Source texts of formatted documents
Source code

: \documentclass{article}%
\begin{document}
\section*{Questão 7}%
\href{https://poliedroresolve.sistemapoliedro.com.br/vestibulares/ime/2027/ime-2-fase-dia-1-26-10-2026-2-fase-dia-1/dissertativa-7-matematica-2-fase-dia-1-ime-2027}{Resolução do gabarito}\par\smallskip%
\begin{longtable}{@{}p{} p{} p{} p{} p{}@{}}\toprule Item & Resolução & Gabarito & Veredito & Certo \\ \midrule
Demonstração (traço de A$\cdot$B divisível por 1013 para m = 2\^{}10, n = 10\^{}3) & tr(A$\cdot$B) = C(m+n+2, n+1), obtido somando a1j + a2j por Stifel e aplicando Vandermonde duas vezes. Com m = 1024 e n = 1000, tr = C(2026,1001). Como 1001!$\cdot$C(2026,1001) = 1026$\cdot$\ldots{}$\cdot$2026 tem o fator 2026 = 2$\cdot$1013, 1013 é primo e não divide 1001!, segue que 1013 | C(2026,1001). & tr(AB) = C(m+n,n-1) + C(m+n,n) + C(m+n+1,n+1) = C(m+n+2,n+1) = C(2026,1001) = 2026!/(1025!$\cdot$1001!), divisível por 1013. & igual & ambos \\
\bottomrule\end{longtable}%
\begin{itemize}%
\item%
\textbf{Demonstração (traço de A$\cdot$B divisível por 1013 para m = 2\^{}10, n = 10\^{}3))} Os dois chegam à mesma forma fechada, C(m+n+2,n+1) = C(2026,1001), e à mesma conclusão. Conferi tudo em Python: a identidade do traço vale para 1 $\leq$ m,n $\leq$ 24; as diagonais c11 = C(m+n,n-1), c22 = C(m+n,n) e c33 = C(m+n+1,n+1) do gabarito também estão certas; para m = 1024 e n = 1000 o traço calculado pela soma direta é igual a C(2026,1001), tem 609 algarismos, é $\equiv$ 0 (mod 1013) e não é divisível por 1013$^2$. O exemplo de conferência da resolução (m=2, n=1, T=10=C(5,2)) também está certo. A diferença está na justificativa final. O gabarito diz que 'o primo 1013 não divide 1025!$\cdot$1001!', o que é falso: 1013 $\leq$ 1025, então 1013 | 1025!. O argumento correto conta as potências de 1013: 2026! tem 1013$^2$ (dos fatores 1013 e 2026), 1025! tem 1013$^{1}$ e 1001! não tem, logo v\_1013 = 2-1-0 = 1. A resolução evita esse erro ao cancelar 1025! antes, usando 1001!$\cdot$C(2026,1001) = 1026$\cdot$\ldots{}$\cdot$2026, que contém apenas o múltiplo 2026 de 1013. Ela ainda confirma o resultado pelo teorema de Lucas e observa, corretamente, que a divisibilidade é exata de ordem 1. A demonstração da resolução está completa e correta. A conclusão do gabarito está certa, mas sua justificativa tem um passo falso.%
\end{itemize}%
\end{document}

---

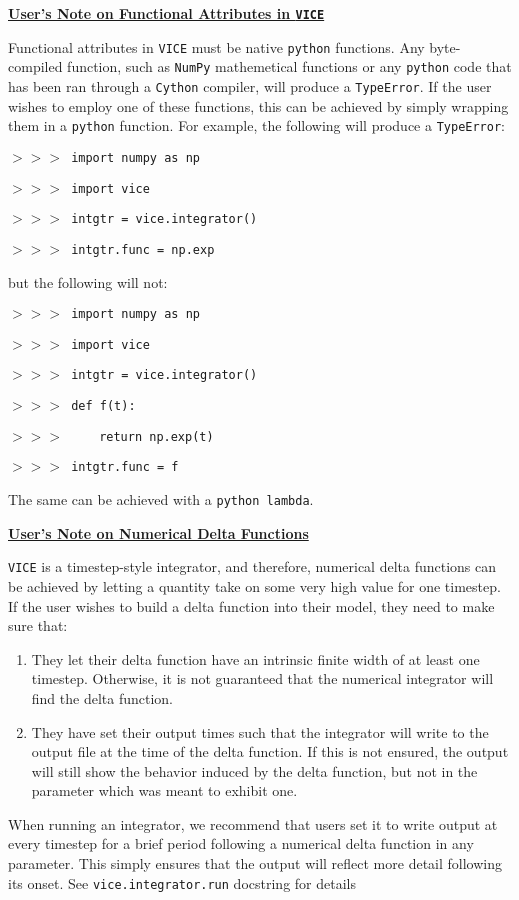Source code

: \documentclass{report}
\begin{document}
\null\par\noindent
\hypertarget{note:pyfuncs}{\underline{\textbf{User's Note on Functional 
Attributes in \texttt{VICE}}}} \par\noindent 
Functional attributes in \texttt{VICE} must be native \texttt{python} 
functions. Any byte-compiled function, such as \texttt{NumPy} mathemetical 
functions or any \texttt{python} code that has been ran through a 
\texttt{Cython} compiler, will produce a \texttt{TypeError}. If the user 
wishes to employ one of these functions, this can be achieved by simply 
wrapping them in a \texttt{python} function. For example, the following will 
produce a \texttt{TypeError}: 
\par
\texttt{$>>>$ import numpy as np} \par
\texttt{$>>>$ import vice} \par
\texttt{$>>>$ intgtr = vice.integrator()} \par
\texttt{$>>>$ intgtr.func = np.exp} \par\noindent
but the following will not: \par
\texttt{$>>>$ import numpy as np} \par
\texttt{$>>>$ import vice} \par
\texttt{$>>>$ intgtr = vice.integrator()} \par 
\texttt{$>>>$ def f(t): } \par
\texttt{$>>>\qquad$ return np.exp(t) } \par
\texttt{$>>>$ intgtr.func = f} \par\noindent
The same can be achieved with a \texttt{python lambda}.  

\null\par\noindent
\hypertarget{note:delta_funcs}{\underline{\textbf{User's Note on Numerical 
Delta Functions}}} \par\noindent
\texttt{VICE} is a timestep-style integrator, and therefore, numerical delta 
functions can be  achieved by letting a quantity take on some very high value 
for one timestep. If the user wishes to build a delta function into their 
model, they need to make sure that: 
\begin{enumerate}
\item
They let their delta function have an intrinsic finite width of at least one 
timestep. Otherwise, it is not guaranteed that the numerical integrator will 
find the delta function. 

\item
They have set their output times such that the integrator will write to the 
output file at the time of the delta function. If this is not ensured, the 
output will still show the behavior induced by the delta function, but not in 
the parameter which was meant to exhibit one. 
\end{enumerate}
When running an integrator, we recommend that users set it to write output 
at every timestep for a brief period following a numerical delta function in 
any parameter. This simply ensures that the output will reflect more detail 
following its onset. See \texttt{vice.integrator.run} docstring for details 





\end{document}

Brief >> Only lines containing the word "noindent" should appear in the answer, and every such line from the records above must be there.

Task solution >>
\null\par\noindent
Attributes in \texttt{VICE}}}} \par\noindent 
\texttt{$>>>$ intgtr.func = np.exp} \par\noindent
\texttt{$>>>$ intgtr.func = f} \par\noindent
\null\par\noindent
Delta Functions}}} \par\noindent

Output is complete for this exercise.